23/12/2014 23:36 GMT | Updated 22/02/2015 05:59 GMT

UK Study: Do Incubated Startups Out-Survive Those Who Go It Alone?

It turns out the average survival rate for startups backed by an accelerator is 92%. And this is nearly 20% more than those who choose to do it independently, reveals a new study.

I'm a firm believer in context, so three caveats up front: 1) Of those programmes able to quantify the number of startups still operating, the survival rate reaches almost 92%, compared to a two-year survival rate of 75.6% for all small businesses. 2) While the ever-evolving nature of the UK entrepreneurs scene means no study can claim to be definitive, I see this report as simply a snapshot of the ecosystem in 2014. 3) There is some distinction between an accelerator and incubator as eloquently laid out in the report, but as both are startup programmes, for the purpose of this blog I've used them interchangeably.

I'm also very interested in a particular aspect of the startups world - Can big businesses realistically run with a Lean Startup methodology? I decided to take this on for a recent Digital Futures episode, for which I pinned down the founder of the globally-known School for Startups (a former BBC Dragon for those of you familiar with the TV show!) Doug Richard, CEO of Box Aaron Levie and two others to debate this very question (video below).

One of the many take-aways from bantering with these folks was that corporates running an in-house incubator programme stand to benefit heavily from investing in startups.

They have an invaluable chance to not only foster potential talent, but to absorb first-hand the iterative, agile, responsive behaviours of a small business, learn from this; and finally become customers (and re-sellers) of those products and services that prove their credibility upon 'graduating' from the incubation process.

Going back to the study, just how much of an impact does involvement in a formalised "programme" have for the startups?

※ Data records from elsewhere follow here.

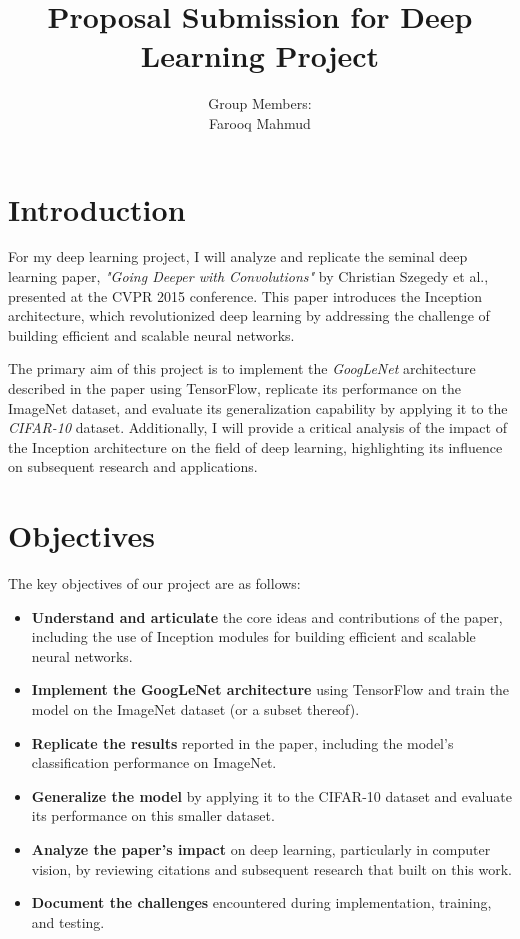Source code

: \documentclass{article}
\title{Proposal Submission for Deep Learning Project}
\author{
    Group Members: \\
    Farooq Mahmud
}
\date{}
\begin{document}
\maketitle

\section{Introduction}
For my deep learning project, I will analyze and replicate the seminal deep learning paper, \textit{"Going Deeper with Convolutions"} by Christian Szegedy et al., presented at the CVPR 2015 conference. This paper introduces the Inception architecture, which revolutionized deep learning by addressing the challenge of building efficient and scalable neural networks.

The primary aim of this project is to implement the \textit{GoogLeNet} architecture described in the paper using TensorFlow, replicate its performance on the ImageNet dataset, and evaluate its generalization capability by applying it to the \textit{CIFAR-10} dataset. Additionally, I will provide a critical analysis of the impact of the Inception architecture on the field of deep learning, highlighting its influence on subsequent research and applications.

\section{Objectives}
The key objectives of our project are as follows:
\begin{itemize}
    \item \textbf{Understand and articulate} the core ideas and contributions of the paper, including the use of Inception modules for building efficient and scalable neural networks.
    \item \textbf{Implement the GoogLeNet architecture} using TensorFlow and train the model on the ImageNet dataset (or a subset thereof).
    \item \textbf{Replicate the results} reported in the paper, including the model's classification performance on ImageNet.
    \item \textbf{Generalize the model} by applying it to the CIFAR-10 dataset and evaluate its performance on this smaller dataset.
    \item \textbf{Analyze the paper's impact} on deep learning, particularly in computer vision, by reviewing citations and subsequent research that built on this work.
    \item \textbf{Document the challenges} encountered during implementation, training, and testing.
\end{itemize}
\end{document}

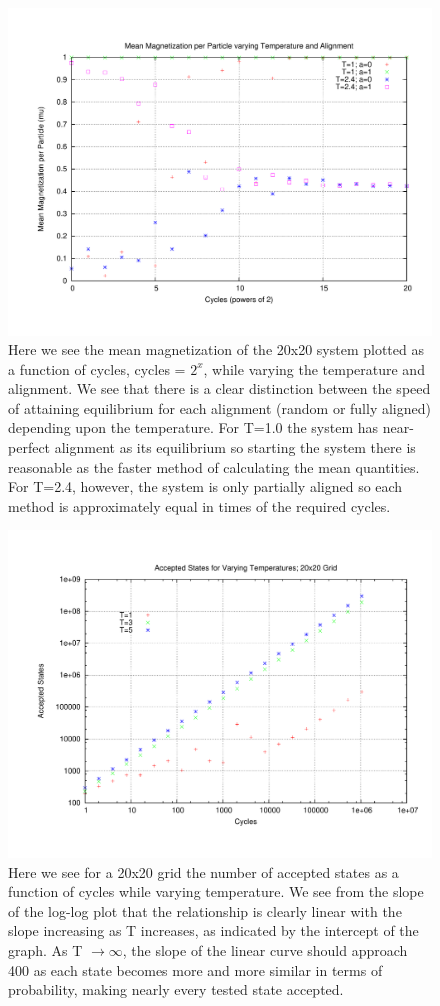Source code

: \documentclass[11pt,a4paper]{article}
\begin{document}
\begin{figure}
\centering
\includegraphics[width=1.0\textwidth]{n20_meanmag.pdf}
\caption{Here we see the mean magnetization of the 20x20 system plotted as a function of cycles, cycles = $2^x$, while varying the temperature and alignment. We see that there is a clear distinction between the speed of attaining equilibrium for each alignment (random or fully aligned) depending upon the temperature. For T=1.0 the system has near-perfect alignment as its equilibrium so starting the system there is reasonable as the faster method of calculating the mean quantities. For T=2.4, however, the system is only partially aligned so each method is approximately equal in times of the required cycles.}
\end{figure}
\begin{figure}
\centering
\includegraphics[width=1.0\textwidth]{accstates_loglog.pdf}
\caption{Here we see for a 20x20 grid the number of accepted states as a function of cycles while varying temperature. We see from the slope of the log-log plot that the relationship is clearly linear with the slope increasing as T increases, as indicated by the intercept of the graph. As T $\rightarrow \infty$, the slope of the linear curve should approach 400 as each state becomes more and more similar in terms of probability, making nearly every tested state accepted.}
\end{figure}
\end{document}
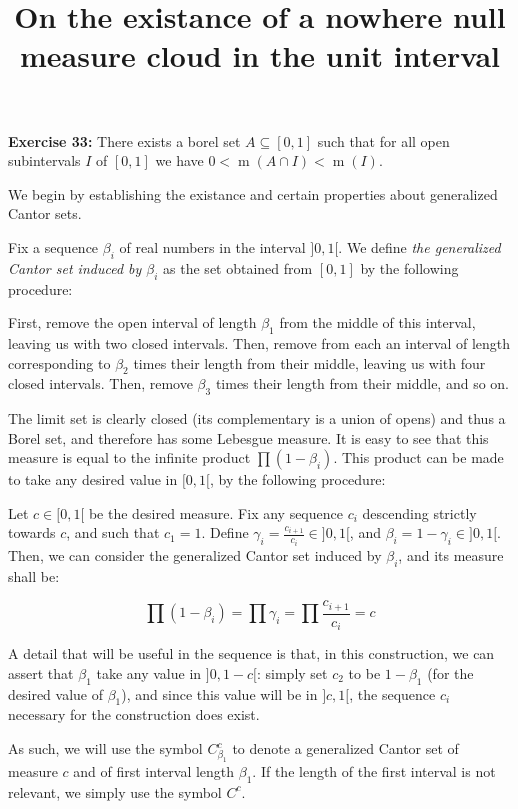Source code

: \documentclass{article}
\title{On the existance of a nowhere null measure cloud in the unit interval}
\author{}
\date{}
\DeclareMathOperator{\m}{m}
\begin{document}
	\maketitle
	
	\textbf{Exercise 33:} There exists a borel set $A \subseteq [0,1]$ such that for all open subintervals $I$ of $[0,1]$ we have $0 < \m(A \cap I) < \m(I)$.
	
	\bigskip
	
	We begin by establishing the existance and certain properties about generalized Cantor sets.
	
	Fix a sequence $\beta_i$ of real numbers in the interval $]0,1[$. We define \emph{the generalized Cantor set induced by $\beta_i$} as the set obtained from $[0,1]$ by the following procedure:
	
	First, remove the open interval of length $\beta_1$ from the middle of this interval, leaving us with two closed intervals. Then, remove from each an interval of length corresponding to $\beta_2$ times their length from their middle, leaving us with four closed intervals. Then, remove $\beta_3$ times their length from their middle, and so on.
	
	The limit set is clearly closed (its complementary is a union of opens) and thus a Borel set, and therefore has some Lebesgue measure. It is easy to see that this measure is equal to the infinite product $\prod (1 - \beta_i)$. This product can be made to take any desired value in $[0, 1[$, by the following procedure:
	
	Let $c \in [0, 1[$ be the desired measure. Fix any sequence $c_i$ descending strictly towards $c$, and such that $c_1 = 1$. Define $\gamma_i = \frac{c_{i+1}}{c_i} \in ]0, 1[$, and $\beta_i = 1 - \gamma_i \in ]0,1[$. Then, we can consider the generalized Cantor set induced by $\beta_i$, and its measure shall be:
	
	\[ \prod (1 - \beta_i) = \prod \gamma_i = \prod \frac{c_{i+1}}{c_i} = c \]
	
	A detail that will be useful in the sequence is that, in this construction, we can assert that $\beta_1$ take any value in $]0, 1-c[$: simply set $c_2$ to be $1 - \beta_1$ (for the desired value of $\beta_1$), and since this value will be in $]c, 1[$, the sequence $c_i$ necessary for the construction does exist.
	
	As such, we will use the symbol $C^c_{\beta_1}$ to denote a generalized Cantor set of measure $c$ and of first interval length $\beta_1$. If the length of the first interval is not relevant, we simply use the symbol $C^c$.
	
\end{document}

What's prompting this apparent survival rate disparity?

I'm inclined to attribute this 'edge' mainly to three aspects of these startup programmes: high-quality mentoring support, extremely valuable networks, contacts and industry exposure and... financial muscle.

The report itself flags up that approximately 59 of the accelerator programmes supported more than 1,100 startups in 2014 alone. That's sizeable.

It also found that incubated startups in the UK likely secure more financial investment upon graduating from the programme (putting this figure at £68,000 higher on average). I'm told the Wayra UK Academy has raised more than $28.6 million for its companies.

Another observation - within the UK there remains a persistent regional divide. Nearly 61% of accelerator-supported startups are based in the capital -that's ten times more than the number outside it. We're seeing a shift here though - Birmingham and Edinburgh are steadily becoming accelerator hubs, with the number of programmes operating in the past two years nearly doubling. Worth noting that Northern Ireland and Wales are seeing the emergence of new co-working spaces too (but the number of accelerators remains modest).

The UK incubator system has officially reached dizzying levels of activity, now ahead of all its European counterparts when it comes to the number of programmes available for startups.

Who's driving this surge? The study shows:

- Over 40% are currently privately run.

- A third of these are backed by public sector organisations.

- A further 12% are owned by large corporates.

- 25% are affiliated to universities or business schools.

I'll end with expressing a small concern. So the number of startup programmes in the UK has surged by more than 110% in just three years. This is truly heartening.

While I unequivocally applaud this growth, I feel it's critical that we ensure the long-term sustainability of this ecosystem. We don't want this to be a mere accelerator bubble that will soon burst. And with every third multinational now getting in on the incubator/accelerator offering, I hope their motivation isn't simply to be seen by the media as "fostering innovation" (that phrase has really been done to death!). This isn't some nice-to-have, 'fund a startup' opportunity to generate feel-good publicity for the brand!

These talented entrepreneurs deserve to be championed in a sustainable way. They need a very carefully thought out, optimal support focused, mentor-led setup. The Government and corporates alike must help maintain this precious momentum - or risk losing real, next-gen talent.